Мария перевела взгляд на мачеху. Та стояла, поддерживая руками свой огромный живот – со дня на день должны были начаться роды, – и тоже едва сдерживала слезы.
– Я буду скучать по тебе, маленькая, – чуть слышно проговорила она.
К Марии подошел король. Видя настроение собравшихся, он решил разрядить обстановку.
– Ну, епископ, приступайте, – бодрым голосом произнес Карл. – Не испытывайте наше терпение.

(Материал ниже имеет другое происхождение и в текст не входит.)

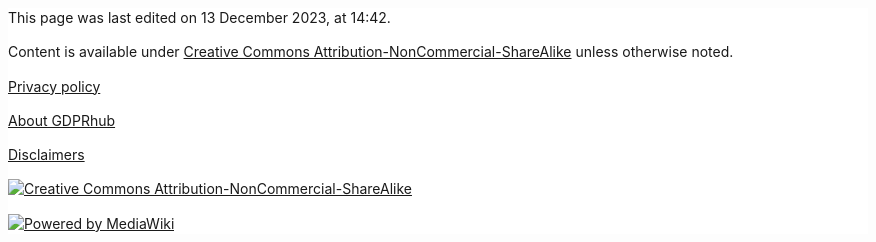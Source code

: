 This page was last edited on 13 December 2023, at 14:42.

Content is available under [Creative Commons Attribution-NonCommercial-ShareAlike](https://creativecommons.org/licenses/by-nc-sa/4.0/) unless otherwise noted.

[Privacy policy](/index.php?title=GDPRhub:Privacy_policy)

[About GDPRhub](/index.php?title=GDPRhub:About)

[Disclaimers](/index.php?title=GDPRhub:General_disclaimer)

[![Creative Commons Attribution-NonCommercial-ShareAlike](/resources/assets/licenses/cc-by-nc-sa.png)](https://creativecommons.org/licenses/by-nc-sa/4.0/)

[![Powered by MediaWiki](/resources/assets/poweredby_mediawiki_88x31.png)](https://www.mediawiki.org/)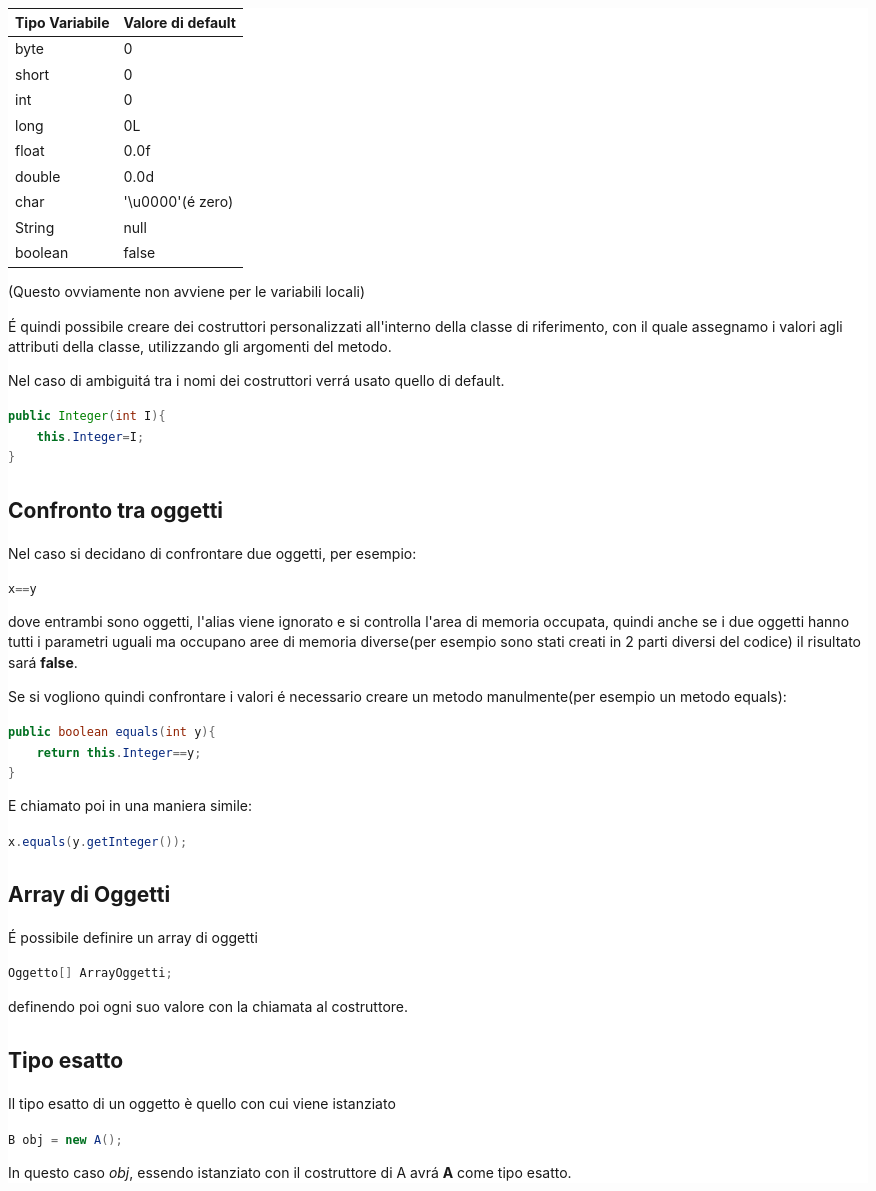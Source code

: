 Tipo Variabile | Valore di default
--|--
byte|0
short|0
int|0
long|0L
float|0.0f
double|0.0d
char|'\u0000'(é zero)
String|null
boolean|false

(Questo ovviamente non avviene per le variabili locali)

É quindi possibile creare dei costruttori personalizzati all'interno della classe di riferimento, con il quale assegnamo i valori agli attributi della classe, utilizzando gli argomenti del metodo.

Nel caso di ambiguitá tra i nomi dei costruttori verrá usato quello di default.
```java
public Integer(int I){
	this.Integer=I;
}
```
## Confronto tra oggetti
Nel caso si decidano di confrontare due oggetti, per esempio:
```java
x==y
```
dove entrambi sono oggetti, l'alias viene ignorato e si controlla l'area di memoria occupata, quindi anche se i due oggetti hanno tutti i parametri uguali ma occupano aree di memoria diverse(per esempio sono stati creati in 2 parti diversi del codice) il risultato sará **false**.

Se si vogliono quindi confrontare i valori é necessario creare un metodo manulmente(per esempio un metodo equals):
```java
public boolean equals(int y){
	return this.Integer==y;
}
```
E chiamato poi in una maniera simile:
```java
x.equals(y.getInteger());
```
## Array di Oggetti
É possibile definire un array di oggetti 
```java
Oggetto[] ArrayOggetti;
```
definendo poi ogni suo valore con la chiamata al costruttore.
## Tipo esatto
Il tipo esatto di un oggetto è quello con cui viene istanziato
```java
B obj = new A();
```
In questo caso *obj*, essendo istanziato con il costruttore di A avrá **A** come tipo esatto.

Он положил руку на ее плечо и чуть-чуть сжал его. Бедное дитя! – подумал он. Но ничего, скоро придет в себя – она ведь из Стюартов, а Стюарты жизнерадостны от природы, редко поддаются унынию. Кроме того, она достаточно хороша собой, и если не Вильгельм, то кто-нибудь другой уж точно скрасит ее пребывание в Голландии.
Ему было жаль ее, но он слишком долго учился подавлять в себе эмоции, а потому сочувствовал ей скорее внешне – не так, как остальные участники этой печальной церемонии.
Он с усмешкой взглянул на Вильгельма, намеревавшегося с ее помощью когда-нибудь получить британскую корону. Ростом не вышел, зато честолюбия хоть отбавляй, подумал он. Странно, что великие мечты чаще всего поселяются в сердцах вот таких ущербных заморышей.
– Начинайте же, Комптон, начинайте, – повторил Карл. – Поторапливайтесь, иначе герцогиня родит сына раньше, чем закончится церемония, а мне бы не хотелось, чтобы бракосочетание разочаровало принца или, не дай Бог, сорвалось. Как-никак оно обошлось нам недешево.
Вильгельм и бровью не повел – уже привык не обращать внимания на язвительные реплики своего дяди.
Высыпав горсть золотых и серебряных монет на раскрытую Библию, он поклялся всю жизнь беречь и содержать в достатке свою супругу. Затем надел на ее палец кольцо с небольшим рубином. Церемония обручения завершилась.
Мария стояла рядом с мужчиной, который стал ее супругом. Она боялась и думать об этом, а самое страшное было еще впереди.
За окнами дул холодный ноябрьский ветер, но в заполненной людьми комнате было тепло, почти жарко. У Марии немного кружилась голова – от принятых поздравлений, от выпитого вина.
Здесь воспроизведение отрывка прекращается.